Will Spark load complete 3 splits of README.md
in HDFS node's RAM and then filter the linesWithSpark
and keep in memory for a moment. And send the first line from linesWithSpark
(from 1st split)?
Or it will just pull the first line with "Spark" from Split1 of HDFS Node's disk and send it to driver.
What changes to processing if i change the 2nd line to
val linesWithSpark = textFile.filter(line => line.contains("Spark")).cache()
Upvotes: 2
Views: 729
Reputation: 330073
Lets start with a simple experiment.

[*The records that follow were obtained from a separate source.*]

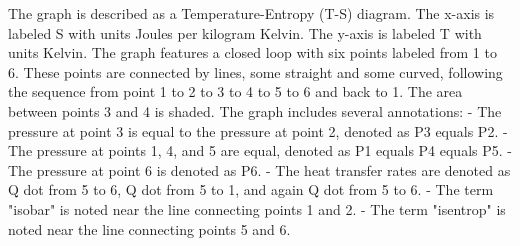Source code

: The graph is described as a Temperature-Entropy (T-S) diagram. The x-axis is labeled S with units Joules per kilogram Kelvin. The y-axis is labeled T with units Kelvin. The graph features a closed loop with six points labeled from 1 to 6. These points are connected by lines, some straight and some curved, following the sequence from point 1 to 2 to 3 to 4 to 5 to 6 and back to 1. The area between points 3 and 4 is shaded. The graph includes several annotations:
- The pressure at point 3 is equal to the pressure at point 2, denoted as P3 equals P2.
- The pressure at points 1, 4, and 5 are equal, denoted as P1 equals P4 equals P5.
- The pressure at point 6 is denoted as P6.
- The heat transfer rates are denoted as Q dot from 5 to 6, Q dot from 5 to 1, and again Q dot from 5 to 6.
- The term "isobar" is noted near the line connecting points 1 and 2.
- The term "isentrop" is noted near the line connecting points 5 and 6.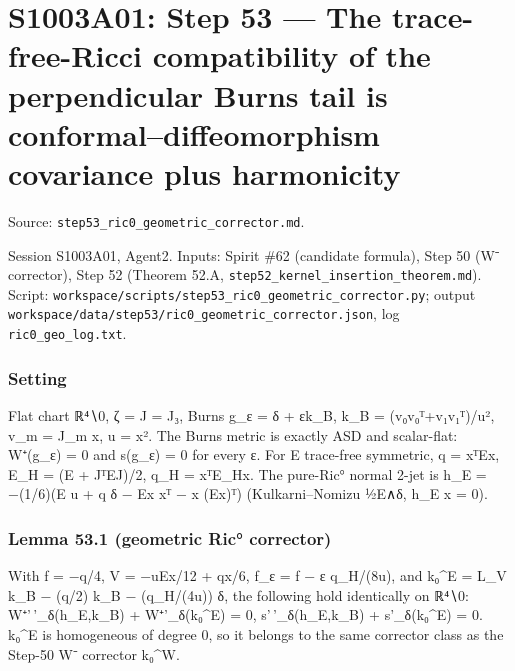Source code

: \documentclass[
  10pt,
]{report}
\begin{document}
\hypertarget{s1003a01-step-53-the-trace-free-ricci-compatibility-of-the-perpendicular-burns-tail-is-conformaldiffeomorphism-covariance-plus-harmonicity}{%
\chapter{S1003A01: Step 53 --- The trace-free-Ricci compatibility of the
perpendicular Burns tail is conformal--diffeomorphism covariance plus
harmonicity}\label{s1003a01-step-53-the-trace-free-ricci-compatibility-of-the-perpendicular-burns-tail-is-conformaldiffeomorphism-covariance-plus-harmonicity}}

Source: \texttt{step53\_ric0\_geometric\_corrector.md}.

Session S1003A01, Agent2. Inputs: Spirit \#62 (candidate formula), Step
50 (W⁻ corrector), Step 52 (Theorem 52.A,
\texttt{step52\_kernel\_insertion\_theorem.md}). Script:
\texttt{workspace/scripts/step53\_ric0\_geometric\_corrector.py}; output
\texttt{workspace/data/step53/ric0\_geometric\_corrector.json}, log
\texttt{ric0\_geo\_log.txt}.

\hypertarget{setting}{%
\subsection{Setting}\label{setting}}

Flat chart ℝ⁴∖0, ζ = J = J₃, Burns g\_ε = δ + εk\_B, k\_B =
(v₀v₀ᵀ+v₁v₁ᵀ)/u², v\_m = J\_m x, u = \textbar x\textbar². The Burns
metric is exactly ASD and scalar-flat: W⁺(g\_ε) = 0 and s(g\_ε) = 0 for
every ε. For E trace-free symmetric, q = xᵀEx, E\_H = (E + JᵀEJ)/2, q\_H
= xᵀE\_Hx. The pure-Ric° normal 2-jet is h\_E = −(1/6)(E u + q δ − Ex xᵀ
− x (Ex)ᵀ) (Kulkarni--Nomizu ½E∧δ, h\_E x = 0).

\hypertarget{lemma-53.1-geometric-ric-corrector}{%
\subsection{Lemma 53.1 (geometric Ric°
corrector)}\label{lemma-53.1-geometric-ric-corrector}}

With f = −q/4, V = −uEx/12 + qx/6, f\_ε = f − ε q\_H/(8u), and k₀\^{}E =
L\_V k\_B − (q/2) k\_B − (q\_H/(4u)) δ, the following hold identically
on ℝ⁴∖0: W⁺'\,'\_δ(h\_E,k\_B) + W⁺'\_δ(k₀\^{}E) = 0, s'\,'\_δ(h\_E,k\_B)
+ s'\_δ(k₀\^{}E) = 0. k₀\^{}E is homogeneous of degree 0, so it belongs
to the same corrector class as the Step-50 W⁻ corrector k₀\^{}W.
\end{document}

First lets load data and check its distribution:
val textFile = sc.textFile("README.md", 2)
textFile.glom.map(_.size).collect
// Array[Int] = Array(54, 41)
As we can suspect simple filter
generates only a single task:
textFile.filter(line => line.contains("Spark")).toDebugString
// String =
// (2) MapPartitionsRDD[11] at filter at <console>:30 []
// | MapPartitionsRDD[8] at textFile at <console>:27 []
// | README.md HadoopRDD[7] at textFile at <console>:27 []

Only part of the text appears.